(Collected data)
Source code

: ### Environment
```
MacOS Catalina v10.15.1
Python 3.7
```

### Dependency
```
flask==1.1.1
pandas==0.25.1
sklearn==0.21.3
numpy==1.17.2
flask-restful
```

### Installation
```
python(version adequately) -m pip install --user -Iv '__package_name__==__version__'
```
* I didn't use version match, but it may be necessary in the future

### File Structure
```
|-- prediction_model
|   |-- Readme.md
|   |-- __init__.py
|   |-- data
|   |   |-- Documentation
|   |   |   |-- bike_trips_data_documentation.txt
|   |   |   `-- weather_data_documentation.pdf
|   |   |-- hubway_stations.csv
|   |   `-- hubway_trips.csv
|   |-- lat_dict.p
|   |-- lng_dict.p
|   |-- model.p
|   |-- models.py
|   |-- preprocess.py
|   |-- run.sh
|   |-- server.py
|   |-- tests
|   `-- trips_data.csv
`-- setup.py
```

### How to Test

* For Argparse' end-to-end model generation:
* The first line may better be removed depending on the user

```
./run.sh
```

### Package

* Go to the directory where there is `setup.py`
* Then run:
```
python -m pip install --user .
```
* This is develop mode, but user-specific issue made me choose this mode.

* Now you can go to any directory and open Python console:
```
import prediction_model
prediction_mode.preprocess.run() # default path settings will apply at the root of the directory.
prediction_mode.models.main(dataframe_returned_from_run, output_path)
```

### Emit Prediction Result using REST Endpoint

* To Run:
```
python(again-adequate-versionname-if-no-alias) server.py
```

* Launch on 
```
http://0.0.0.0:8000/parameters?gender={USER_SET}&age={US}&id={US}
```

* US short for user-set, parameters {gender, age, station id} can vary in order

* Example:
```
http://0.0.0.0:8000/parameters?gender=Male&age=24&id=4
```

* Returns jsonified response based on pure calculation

[PROBLEM DETAILS] Every line in the data above that contains the word "http" should be copied.

[RESULT OF THE EXERCISE]
http://0.0.0.0:8000/parameters?gender={USER_SET}&age={US}&id={US}
http://0.0.0.0:8000/parameters?gender=Male&age=24&id=4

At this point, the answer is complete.